RWBY, the Avatar franchise, the Boondocks, and Teen Titans all borrow heavily from art styles, character design conventions, etc. commonly associated with anime and are quite obviously heavily inspired by Japanese animation. Inspiration, however, is impossible to quantify. In addition, if inspiration were the criterion by which we sorted “anime” and “cartoons,” early works of anime would not count, as many of those were inspired by Disney’s work around the same time.
The relationship between anime and cartoons (And to an extent, Japanese media and Western media, in general) is one of constant back-and-forth borrowing of one another’s culture, style, and other elements. Between anime and cartoons, the back-and-forth inspiration would muddy the waters so much that the distinction between the two would become useless.
Imitating, on the surface level, the art style and tropes of shounen fighting anime (No coincidence that many of the cartoons considered “anime” by some tend to borrow from the genre of anime with the most penetration into the West) does not make a show anime, especially when there are many works of anime with wildly varying art styles and sets of tropes that are unquestioningly considered anime. How am I supposed to be convinced that Avatar: The Last Airbender is an anime because it “looks like an anime” when MS IGLOO, Cat Shit One, Bakemonogatari and Tekkonkinkreet are all accepted as anime without question, but look nothing like Avatar: The Last Airbender?

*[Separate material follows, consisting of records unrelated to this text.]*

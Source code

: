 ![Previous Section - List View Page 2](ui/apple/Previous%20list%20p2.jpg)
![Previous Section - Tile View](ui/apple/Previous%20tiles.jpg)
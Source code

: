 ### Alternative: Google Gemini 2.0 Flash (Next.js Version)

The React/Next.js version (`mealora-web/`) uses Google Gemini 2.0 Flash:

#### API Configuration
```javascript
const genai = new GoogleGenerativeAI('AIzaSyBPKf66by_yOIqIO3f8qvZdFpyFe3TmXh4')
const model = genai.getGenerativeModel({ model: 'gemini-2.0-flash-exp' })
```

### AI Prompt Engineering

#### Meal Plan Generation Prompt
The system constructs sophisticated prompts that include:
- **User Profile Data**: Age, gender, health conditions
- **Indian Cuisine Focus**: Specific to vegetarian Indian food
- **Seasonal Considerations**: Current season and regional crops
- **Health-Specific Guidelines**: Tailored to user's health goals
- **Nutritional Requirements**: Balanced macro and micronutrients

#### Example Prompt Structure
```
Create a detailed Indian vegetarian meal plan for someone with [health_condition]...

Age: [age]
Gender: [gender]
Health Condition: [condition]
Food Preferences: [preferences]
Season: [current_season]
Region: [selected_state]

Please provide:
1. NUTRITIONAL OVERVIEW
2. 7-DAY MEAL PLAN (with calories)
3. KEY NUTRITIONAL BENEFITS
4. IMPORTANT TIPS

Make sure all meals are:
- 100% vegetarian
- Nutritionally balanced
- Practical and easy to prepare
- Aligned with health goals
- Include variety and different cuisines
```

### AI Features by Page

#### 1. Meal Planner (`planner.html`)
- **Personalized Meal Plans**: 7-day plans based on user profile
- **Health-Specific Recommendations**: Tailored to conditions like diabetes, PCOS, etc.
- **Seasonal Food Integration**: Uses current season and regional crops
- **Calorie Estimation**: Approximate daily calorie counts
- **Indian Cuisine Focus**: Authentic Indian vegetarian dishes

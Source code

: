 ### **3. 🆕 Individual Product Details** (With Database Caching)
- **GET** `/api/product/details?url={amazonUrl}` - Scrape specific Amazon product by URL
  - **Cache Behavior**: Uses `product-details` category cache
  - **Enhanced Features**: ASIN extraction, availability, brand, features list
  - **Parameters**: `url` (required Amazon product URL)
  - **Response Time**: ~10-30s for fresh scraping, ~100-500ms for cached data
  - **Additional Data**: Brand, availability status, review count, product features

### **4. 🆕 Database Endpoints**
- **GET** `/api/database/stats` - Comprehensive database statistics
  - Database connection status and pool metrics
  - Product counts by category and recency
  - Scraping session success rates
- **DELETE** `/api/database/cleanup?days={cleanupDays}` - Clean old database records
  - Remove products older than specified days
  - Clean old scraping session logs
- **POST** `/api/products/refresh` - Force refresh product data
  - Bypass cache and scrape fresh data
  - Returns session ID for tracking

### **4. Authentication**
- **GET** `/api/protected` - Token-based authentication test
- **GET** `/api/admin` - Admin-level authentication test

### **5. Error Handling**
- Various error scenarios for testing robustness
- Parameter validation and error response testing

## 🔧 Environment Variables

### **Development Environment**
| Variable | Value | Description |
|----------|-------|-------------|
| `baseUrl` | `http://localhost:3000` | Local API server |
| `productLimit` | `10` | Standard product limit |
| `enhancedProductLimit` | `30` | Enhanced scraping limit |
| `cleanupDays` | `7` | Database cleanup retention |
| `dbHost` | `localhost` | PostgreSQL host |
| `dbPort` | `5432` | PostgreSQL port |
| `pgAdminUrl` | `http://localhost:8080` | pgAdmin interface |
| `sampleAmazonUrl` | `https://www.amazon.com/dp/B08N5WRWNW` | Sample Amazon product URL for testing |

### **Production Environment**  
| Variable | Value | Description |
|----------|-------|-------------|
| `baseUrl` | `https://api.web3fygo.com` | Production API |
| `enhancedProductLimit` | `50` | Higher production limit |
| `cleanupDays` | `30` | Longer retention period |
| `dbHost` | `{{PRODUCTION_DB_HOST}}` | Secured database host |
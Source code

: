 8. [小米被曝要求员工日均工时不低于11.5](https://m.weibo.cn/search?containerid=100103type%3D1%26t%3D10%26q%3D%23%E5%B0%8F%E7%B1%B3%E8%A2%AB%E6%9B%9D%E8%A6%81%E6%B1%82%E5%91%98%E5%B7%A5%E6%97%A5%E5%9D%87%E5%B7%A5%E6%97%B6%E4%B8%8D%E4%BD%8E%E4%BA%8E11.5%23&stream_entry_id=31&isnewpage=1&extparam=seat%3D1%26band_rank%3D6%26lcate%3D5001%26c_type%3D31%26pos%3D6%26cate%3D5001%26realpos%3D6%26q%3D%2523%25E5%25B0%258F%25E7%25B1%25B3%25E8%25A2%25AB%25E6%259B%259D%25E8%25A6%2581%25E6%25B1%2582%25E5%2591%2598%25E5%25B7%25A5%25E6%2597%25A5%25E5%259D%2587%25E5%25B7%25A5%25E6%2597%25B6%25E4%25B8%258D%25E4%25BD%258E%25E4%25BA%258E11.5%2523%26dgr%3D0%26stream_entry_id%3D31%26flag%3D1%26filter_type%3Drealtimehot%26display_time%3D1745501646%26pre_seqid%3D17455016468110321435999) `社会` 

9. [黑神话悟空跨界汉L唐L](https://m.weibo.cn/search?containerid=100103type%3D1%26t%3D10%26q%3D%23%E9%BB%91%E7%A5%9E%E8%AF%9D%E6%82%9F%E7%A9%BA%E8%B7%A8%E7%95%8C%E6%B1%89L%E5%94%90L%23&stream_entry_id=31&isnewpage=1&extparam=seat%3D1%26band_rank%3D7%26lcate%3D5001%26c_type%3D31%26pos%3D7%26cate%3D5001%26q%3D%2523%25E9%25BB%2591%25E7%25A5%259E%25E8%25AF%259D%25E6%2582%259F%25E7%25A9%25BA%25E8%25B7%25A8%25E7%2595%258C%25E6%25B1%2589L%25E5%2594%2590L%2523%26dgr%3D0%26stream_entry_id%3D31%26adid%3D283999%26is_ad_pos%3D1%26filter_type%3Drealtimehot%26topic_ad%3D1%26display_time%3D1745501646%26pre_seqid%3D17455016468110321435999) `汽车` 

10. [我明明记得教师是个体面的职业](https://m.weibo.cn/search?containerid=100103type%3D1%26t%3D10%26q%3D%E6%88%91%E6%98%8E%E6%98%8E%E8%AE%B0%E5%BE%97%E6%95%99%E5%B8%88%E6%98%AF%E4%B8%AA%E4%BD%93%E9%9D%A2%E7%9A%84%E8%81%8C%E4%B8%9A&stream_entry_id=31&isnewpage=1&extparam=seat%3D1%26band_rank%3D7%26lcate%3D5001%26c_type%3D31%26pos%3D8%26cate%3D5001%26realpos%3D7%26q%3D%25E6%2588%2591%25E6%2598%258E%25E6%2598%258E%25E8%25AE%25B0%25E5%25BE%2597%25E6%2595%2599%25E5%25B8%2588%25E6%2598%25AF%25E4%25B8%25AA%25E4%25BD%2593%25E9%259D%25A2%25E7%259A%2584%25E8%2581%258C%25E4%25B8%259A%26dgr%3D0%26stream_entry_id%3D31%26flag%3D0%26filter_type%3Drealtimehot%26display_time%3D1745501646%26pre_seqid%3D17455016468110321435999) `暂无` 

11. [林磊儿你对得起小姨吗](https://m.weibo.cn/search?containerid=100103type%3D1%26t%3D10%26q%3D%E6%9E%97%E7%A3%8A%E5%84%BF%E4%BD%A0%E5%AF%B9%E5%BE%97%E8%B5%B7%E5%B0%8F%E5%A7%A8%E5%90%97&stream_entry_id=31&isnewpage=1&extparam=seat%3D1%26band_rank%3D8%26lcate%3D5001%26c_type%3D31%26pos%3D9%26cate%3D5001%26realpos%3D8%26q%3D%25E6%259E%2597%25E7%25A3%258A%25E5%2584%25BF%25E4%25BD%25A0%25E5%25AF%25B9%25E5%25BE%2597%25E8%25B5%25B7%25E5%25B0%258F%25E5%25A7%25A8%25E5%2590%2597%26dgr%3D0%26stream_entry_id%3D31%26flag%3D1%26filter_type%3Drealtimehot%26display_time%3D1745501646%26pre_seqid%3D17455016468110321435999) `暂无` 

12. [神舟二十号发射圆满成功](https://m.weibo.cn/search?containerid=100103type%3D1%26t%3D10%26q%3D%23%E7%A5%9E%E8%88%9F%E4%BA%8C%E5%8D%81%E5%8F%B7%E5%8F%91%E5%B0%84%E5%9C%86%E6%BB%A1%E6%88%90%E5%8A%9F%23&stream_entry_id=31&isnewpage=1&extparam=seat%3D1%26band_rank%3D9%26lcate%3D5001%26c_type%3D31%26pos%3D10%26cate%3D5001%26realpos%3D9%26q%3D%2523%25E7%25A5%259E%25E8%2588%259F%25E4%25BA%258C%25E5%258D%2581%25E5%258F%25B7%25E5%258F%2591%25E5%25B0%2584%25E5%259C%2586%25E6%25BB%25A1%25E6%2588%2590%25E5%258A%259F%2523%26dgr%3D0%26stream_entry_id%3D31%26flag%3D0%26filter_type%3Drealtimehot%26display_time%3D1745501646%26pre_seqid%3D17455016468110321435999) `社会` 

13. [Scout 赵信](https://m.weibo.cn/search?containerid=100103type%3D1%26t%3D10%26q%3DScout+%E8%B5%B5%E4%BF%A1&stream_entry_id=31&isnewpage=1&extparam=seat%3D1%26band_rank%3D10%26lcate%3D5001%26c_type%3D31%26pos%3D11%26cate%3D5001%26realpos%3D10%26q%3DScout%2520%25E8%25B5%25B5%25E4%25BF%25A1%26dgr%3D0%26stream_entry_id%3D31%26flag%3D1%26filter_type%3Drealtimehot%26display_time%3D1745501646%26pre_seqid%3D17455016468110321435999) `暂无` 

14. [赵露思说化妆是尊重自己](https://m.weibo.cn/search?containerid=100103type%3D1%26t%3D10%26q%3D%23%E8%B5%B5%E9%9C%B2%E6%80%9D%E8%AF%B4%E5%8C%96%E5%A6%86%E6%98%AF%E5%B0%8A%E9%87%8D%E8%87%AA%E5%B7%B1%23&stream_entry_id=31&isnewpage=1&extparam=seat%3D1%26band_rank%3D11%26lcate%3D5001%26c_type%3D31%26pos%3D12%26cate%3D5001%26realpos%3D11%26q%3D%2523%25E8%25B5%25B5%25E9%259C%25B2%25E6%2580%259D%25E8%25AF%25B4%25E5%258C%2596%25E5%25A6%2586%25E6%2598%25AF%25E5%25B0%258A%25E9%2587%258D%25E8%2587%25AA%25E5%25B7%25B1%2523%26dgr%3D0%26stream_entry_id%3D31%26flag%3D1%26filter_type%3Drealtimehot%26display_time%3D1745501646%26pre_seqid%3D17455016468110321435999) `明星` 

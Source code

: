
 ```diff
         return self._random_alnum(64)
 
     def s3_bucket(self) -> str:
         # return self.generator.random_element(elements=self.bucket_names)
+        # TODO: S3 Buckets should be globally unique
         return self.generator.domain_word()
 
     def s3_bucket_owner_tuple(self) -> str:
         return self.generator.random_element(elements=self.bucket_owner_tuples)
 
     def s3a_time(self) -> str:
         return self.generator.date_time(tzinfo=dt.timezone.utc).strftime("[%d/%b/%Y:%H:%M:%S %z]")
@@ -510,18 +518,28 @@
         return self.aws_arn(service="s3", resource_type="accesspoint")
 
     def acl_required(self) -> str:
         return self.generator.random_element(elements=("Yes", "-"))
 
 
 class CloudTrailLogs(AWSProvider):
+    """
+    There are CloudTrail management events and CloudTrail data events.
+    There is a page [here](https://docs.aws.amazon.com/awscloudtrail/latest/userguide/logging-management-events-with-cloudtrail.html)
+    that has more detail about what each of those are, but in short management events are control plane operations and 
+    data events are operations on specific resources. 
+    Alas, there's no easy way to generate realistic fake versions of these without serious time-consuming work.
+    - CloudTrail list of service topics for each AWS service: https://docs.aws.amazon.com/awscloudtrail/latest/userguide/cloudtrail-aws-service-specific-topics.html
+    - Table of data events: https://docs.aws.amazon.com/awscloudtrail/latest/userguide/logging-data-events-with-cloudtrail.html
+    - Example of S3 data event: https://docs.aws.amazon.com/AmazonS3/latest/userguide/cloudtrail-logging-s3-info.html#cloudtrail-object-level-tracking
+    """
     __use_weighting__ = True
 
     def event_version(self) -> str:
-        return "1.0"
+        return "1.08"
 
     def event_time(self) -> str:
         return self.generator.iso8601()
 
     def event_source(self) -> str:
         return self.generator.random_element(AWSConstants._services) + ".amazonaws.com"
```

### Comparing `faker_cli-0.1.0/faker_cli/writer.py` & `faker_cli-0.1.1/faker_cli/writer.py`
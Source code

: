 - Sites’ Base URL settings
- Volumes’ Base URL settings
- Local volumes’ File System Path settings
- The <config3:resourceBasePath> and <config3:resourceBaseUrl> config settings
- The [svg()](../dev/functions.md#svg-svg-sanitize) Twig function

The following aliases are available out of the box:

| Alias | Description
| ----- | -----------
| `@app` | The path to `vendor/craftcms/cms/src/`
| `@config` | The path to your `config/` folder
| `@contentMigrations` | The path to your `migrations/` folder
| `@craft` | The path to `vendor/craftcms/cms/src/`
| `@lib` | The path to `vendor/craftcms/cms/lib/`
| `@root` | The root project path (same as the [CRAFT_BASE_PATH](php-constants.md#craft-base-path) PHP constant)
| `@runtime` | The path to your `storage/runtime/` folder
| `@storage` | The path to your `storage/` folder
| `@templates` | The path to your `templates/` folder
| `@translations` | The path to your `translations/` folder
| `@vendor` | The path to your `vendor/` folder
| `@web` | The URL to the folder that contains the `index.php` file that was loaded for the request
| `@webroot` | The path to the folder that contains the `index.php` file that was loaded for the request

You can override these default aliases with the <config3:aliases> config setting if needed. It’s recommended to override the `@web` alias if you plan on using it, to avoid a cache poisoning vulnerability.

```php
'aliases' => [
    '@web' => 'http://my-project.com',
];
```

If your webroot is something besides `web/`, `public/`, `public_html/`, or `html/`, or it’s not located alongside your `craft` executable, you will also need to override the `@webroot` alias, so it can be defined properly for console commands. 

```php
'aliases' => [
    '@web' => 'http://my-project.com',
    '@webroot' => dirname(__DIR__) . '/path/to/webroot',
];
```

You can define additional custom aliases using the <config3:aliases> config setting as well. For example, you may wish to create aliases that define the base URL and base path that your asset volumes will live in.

While it’s okay to value one type of animation over another (Modern cartoons don’t do much for me anymore compared to anime, for example), the distinction between the two must be objective if it’s to mean anything.
One might question, however, why the distinction needs to mean anything in the first place. The fact is, to many of us anime fans, there’s something special about the media we enjoy being created by Japanese directors, artists, studios, etc., for Japanese audiences. We enjoy the cultural influences that bleed into the media they create. It’s not just a style or a set of tropes that can be copied and pasted. It’s an entire culture that’s built upon itself for decades. You can’t just replicate that.
Look at it this way: Are you, realistically-speaking, going to tell me that an American studio not just could have but would have created Upotte!, Hidamari Sketch, or Kodomo no Jikan?
That’s why the distinction is important. Not because anime is better than “cartoons” or vice-versa, but because it’s different, and that difference matters to a lot of us.